1

Say I have a std::unordered_map<std::string, int> that represents a word and the number of times that word appeared in a book, and I want to be able to sort it by the value.
The problem is, I want the sorting to be stable, so that in case two items have equal value I want the one who got inserted first to the map to be first.

It is simple to implement it by adding addition field that will keep the time it got inserted. Then, create a comperator that uses both time and the value. Using simple std::sort will give me O(Nlog(N)) time complexity.

In my case, space is not an issue whenever time can be improved. I want to take advantage of it and do a bucket sorting. Which should give me O(N) time complexity. But when using bucket sorting, there is no comperator, when iterating the items in the map the order is not preserved.

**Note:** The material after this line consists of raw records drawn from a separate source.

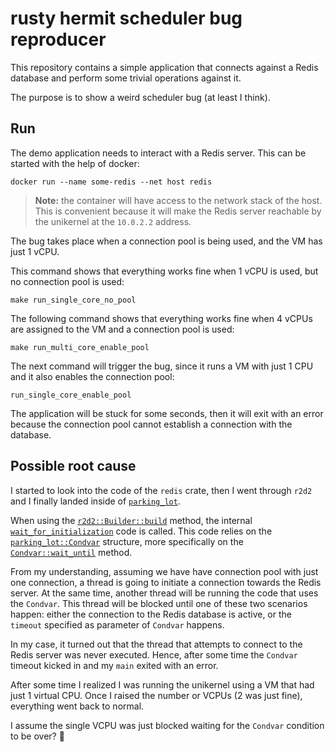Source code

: # rusty hermit scheduler bug reproducer

This repository contains a simple application that connects against a Redis
database and perform some trivial operations against it.

The purpose is to show a weird scheduler bug (at least I think).

## Run

The demo application needs to interact with a Redis server. This can be
started with the help of docker:

```console
docker run --name some-redis --net host redis
```

> **Note:** the container will have access to the network stack of the
> host. This is convenient because it will make the Redis server
> reachable by the unikernel at the `10.0.2.2` address.

The bug takes place when a connection pool is being used, and the VM has just 1 vCPU.

This command shows that everything works fine when 1 vCPU is used, but no connection
pool is used:

```console
make run_single_core_no_pool
```

The following command shows that everything works fine when 4 vCPUs are assigned
to the VM and a connection pool is used:

```console
make run_multi_core_enable_pool
```

The next command will trigger the bug, since it runs a VM with just 1 CPU
and it also enables the connection pool:

```console
run_single_core_enable_pool
```

The application will be stuck for some seconds, then it will exit with an error
because the connection pool cannot establish a connection with the database.

## Possible root cause

I started to look into the code of the `redis` crate, then I went through
`r2d2` and I finally landed inside of [`parking_lot`](https://crates.io/crates/parking_lot).

When using the [`r2d2::Builder::build`](https://docs.rs/r2d2/0.8.10/r2d2/struct.Builder.html#method.build)
method, the internal [`wait_for_initialization`](https://github.com/sfackler/r2d2/blob/1178d1805dda0ec08f9cec626a67575691c0ce8f/src/lib.rs#L391-L404)
code is called.
This code relies on the [`parking_lot::Condvar`](https://docs.rs/parking_lot/latest/parking_lot/struct.Condvar.html)
structure, more specifically on the
[`Condvar::wait_until`](https://docs.rs/parking_lot/latest/parking_lot/struct.Condvar.html#method.wait_until)
method.

From my understanding, assuming we have have connection pool with just one connection,
a thread is going to initiate a connection towards the Redis server. At the same
time, another thread will be running the code that uses the `Condvar`. This thread
will be blocked until one of these two scenarios happen: either the connection
to the Redis database is active, or the `timeout` specified as parameter
of `Condvar` happens.

In my case, it turned out that the thread that attempts to connect to the Redis
server was never executed. Hence, after some time the `Condvar` timeout
kicked in and my `main` exited with an error.

After some time I realized I was running the unikernel using a VM that had
just 1 virtual CPU. Once I raised the number or VCPUs (2 was just fine), everything
went back to normal.

I assume the single VCPU was just blocked waiting for the `Condvar` condition
to be over? 🤷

How can I both make it stable and still keep the O(N) time complexity via bucket sorting or something else?
I guess that if I had some kind of hash map that preserves the order of insertion while iterating it, it would solve my issue.

Any other solutions with the same time complexity are acceptable.

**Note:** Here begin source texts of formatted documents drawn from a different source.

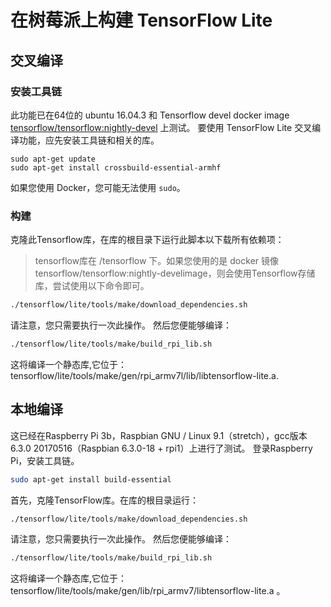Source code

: # 在树莓派上构建 TensorFlow Lite
## 交叉编译
### 安装工具链
此功能已在64位的 ubuntu 16.04.3 和 Tensorflow devel docker image [tensorflow/tensorflow:nightly-devel](https://hub.docker.com/r/tensorflow/tensorflow/tags/) 上测试。
要使用 TensorFlow Lite 交叉编译功能，应先安装工具链和相关的库。
```
sudo apt-get update
sudo apt-get install crossbuild-essential-armhf
```
如果您使用 Docker，您可能无法使用 `sudo`。
### 构建
克隆此Tensorflow库，在库的根目录下运行此脚本以下载所有依赖项：
> tensorflow库在 /tensorflow 下。如果您使用的是 docker 镜像 tensorflow/tensorflow:nightly-develimage，则会使用Tensorflow存储库，尝试使用以下命令即可。
```bash
./tensorflow/lite/tools/make/download_dependencies.sh
```
请注意，您只需要执行一次此操作。
然后您便能够编译：
```bash
./tensorflow/lite/tools/make/build_rpi_lib.sh
```
这将编译一个静态库,它位于：
tensorflow/lite/tools/make/gen/rpi_armv7l/lib/libtensorflow-lite.a.
## 本地编译
这已经在Raspberry Pi 3b，Raspbian GNU / Linux 9.1（stretch），gcc版本6.3.0 20170516（Raspbian 6.3.0-18 + rpi1）上进行了测试。
登录Raspberry Pi，安装工具链。
```bash
sudo apt-get install build-essential
```
首先，克隆TensorFlow库。在库的根目录运行：
```bash
./tensorflow/lite/tools/make/download_dependencies.sh
```
请注意，您只需要执行一次此操作。
然后您便能够编译：
```bash
./tensorflow/lite/tools/make/build_rpi_lib.sh
```
这将编译一个静态库,它位于：
tensorflow/lite/tools/make/gen/lib/rpi_armv7/libtensorflow-lite.a 。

Note - I already saw this and that and due to the fact that they are both from 2009 and that my case is more specific I think, I opened this question.

A. Sarid
  • 3,916
  • 2
  • 31
  • 56
  • The example cannot be right. How do you distinguish two equal strings? Even if they were more complex objects with string keys, I do not see what the difficulty would be. – Jive Dadson Mar 10 '18 at 20:31
  • @JiveDadson If they are equal I will increment the counter. Maybe I didn't get your question. – A. Sarid Mar 10 '18 at 20:40

1 Answers1

1

Here is a possible solution I came up with using an std::unordered_map and tracking the order of inserting using a std::vector.

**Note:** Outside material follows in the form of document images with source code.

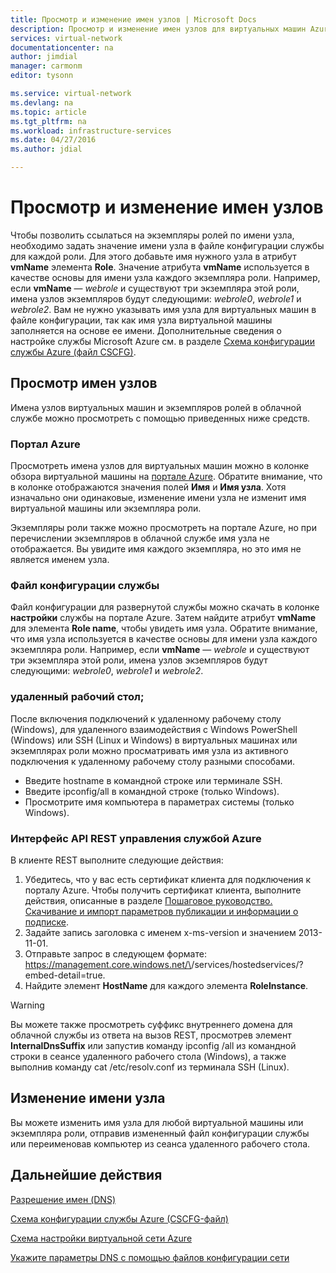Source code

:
 ```yaml
---
title: Просмотр и изменение имен узлов | Microsoft Docs
description: Просмотр и изменение имен узлов для виртуальных машин Azure, веб- и рабочих ролей для разрешения имен
services: virtual-network
documentationcenter: na
author: jimdial
manager: carmonm
editor: tysonn

ms.service: virtual-network
ms.devlang: na
ms.topic: article
ms.tgt_pltfrm: na
ms.workload: infrastructure-services
ms.date: 04/27/2016
ms.author: jdial

---
```

# Просмотр и изменение имен узлов
Чтобы позволить ссылаться на экземпляры ролей по имени узла, необходимо задать значение имени узла в файле конфигурации службы для каждой роли. Для этого добавьте имя нужного узла в атрибут **vmName** элемента **Role**. Значение атрибута **vmName** используется в качестве основы для имени узла каждого экземпляра роли. Например, если **vmName** — *webrole* и существуют три экземпляра этой роли, имена узлов экземпляров будут следующими: *webrole0*, *webrole1* и *webrole2*. Вам не нужно указывать имя узла для виртуальных машин в файле конфигурации, так как имя узла виртуальной машины заполняется на основе ее имени. Дополнительные сведения о настройке службы Microsoft Azure см. в разделе [Схема конфигурации службы Azure (файл CSCFG)](https://msdn.microsoft.com/library/azure/ee758710.aspx).

## Просмотр имен узлов
Имена узлов виртуальных машин и экземпляров ролей в облачной службе можно просмотреть с помощью приведенных ниже средств.

### Портал Azure
Просмотреть имена узлов для виртуальных машин можно в колонке обзора виртуальной машины на [портале Azure](http://portal.azure.com). Обратите внимание, что в колонке отображаются значения полей **Имя** и **Имя узла**. Хотя изначально они одинаковые, изменение имени узла не изменит имя виртуальной машины или экземпляра роли.

Экземпляры роли также можно просмотреть на портале Azure, но при перечислении экземпляров в облачной службе имя узла не отображается. Вы увидите имя каждого экземпляра, но это имя не является именем узла.

### Файл конфигурации службы
Файл конфигурации для развернутой службы можно скачать в колонке **настройки** службы на портале Azure. Затем найдите атрибут **vmName** для элемента **Role name**, чтобы увидеть имя узла. Обратите внимание, что имя узла используется в качестве основы для имени узла каждого экземпляра роли. Например, если **vmName** — *webrole* и существуют три экземпляра этой роли, имена узлов экземпляров будут следующими: *webrole0*, *webrole1* и *webrole2*.

### удаленный рабочий стол;
После включения подключений к удаленному рабочему столу (Windows), для удаленного взаимодействия с Windows PowerShell (Windows) или SSH (Linux и Windows) в виртуальных машинах или экземплярах роли можно просматривать имя узла из активного подключения к удаленному рабочему столу разными способами.

* Введите hostname в командной строке или терминале SSH.
* Введите ipconfig/all в командной строке (только Windows).
* Просмотрите имя компьютера в параметрах системы (только Windows).

### Интерфейс API REST управления службой Azure
В клиенте REST выполните следующие действия:

1. Убедитесь, что у вас есть сертификат клиента для подключения к порталу Azure. Чтобы получить сертификат клиента, выполните действия, описанные в разделе [Пошаговое руководство. Скачивание и импорт параметров публикации и информации о подписке](https://msdn.microsoft.com/library/dn385850.aspx).
2. Задайте запись заголовка с именем x-ms-version и значением 2013-11-01.
3. Отправьте запрос в следующем формате: https://management.core.windows.net/\<subscrition-id>/services/hostedservices/<service-name>?embed-detail=true.
4. Найдите элемент **HostName** для каждого элемента **RoleInstance**.

> [!WARNING]
> Вы можете также просмотреть суффикс внутреннего домена для облачной службы из ответа на вызов REST, просмотрев элемент **InternalDnsSuffix** или запустив команду ipconfig /all из командной строки в сеансе удаленного рабочего стола (Windows), а также выполнив команду cat /etc/resolv.conf из терминала SSH (Linux).
> 
> 

## Изменение имени узла
Вы можете изменить имя узла для любой виртуальной машины или экземпляра роли, отправив измененный файл конфигурации службы или переименовав компьютер из сеанса удаленного рабочего стола.

## Дальнейшие действия
[Разрешение имен (DNS)](virtual-networks-name-resolution-for-vms-and-role-instances.md)

[Схема конфигурации службы Azure (CSCFG-файл)](https://msdn.microsoft.com/library/windowsazure/ee758710.aspx)

[Схема настройки виртуальной сети Azure](http://go.microsoft.com/fwlink/?LinkId=248093)

[Укажите параметры DNS с помощью файлов конфигурации сети](virtual-networks-specifying-a-dns-settings-in-a-virtual-network-configuration-file.md)

<!---HONumber=AcomDC_0810_2016-->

  1. Create a hash map with the string as key and count as value.
    In addition, create a vector with iterators to that map type.
  2. When counting elements, if the object is not yet in the map, add to both map and vector. Else, just increment the counter. The vector will preserve the order the elements got inserted to the map, and the insertion / update will still be in O(1) time complexity.
  3. Apply bucket sort by iterating over the vector (instead of the map), this ensures the order is preserved and we'll get a stable sort. O(N)
  4. Extract from the buckets to make a sorted array. O(N)

Implementation:

    unordered_map<std::string, int> map;
    std::vector<std::unordered_map<std::string,int>::iterator> order;

    // Lets assume this is my string stream
    std::vector<std::string> words = {"a","b","a" ... };

    // Insert elements to map and the corresponding iterator to order
    for (auto& word : words){
        auto it = map.emplace(word,1);
        if (!it.second){
            it.first->second++;
        }
        else {
            order.push_back(it.first);
        }
        max_count = std::max(max_count,it.first->second);
    }

    //  Bucket Sorting
    /*  We are iterating over the vector and not the map
        this ensures we are iterating by the order they got inserted */
    std::vector<std::vector<std::string>> buckets(max_count);
    for (auto o : order){
        int count = o->second;
        buckets[count-1].push_back(o->first);
    }

    std::vector<std::string> res;
    for (auto it = buckets.rbegin(); it != buckets.rend(); ++it)
        for (auto& str : *it)
            res.push_back(str);
A. Sarid
  • 3,916
  • 2
  • 31
  • 56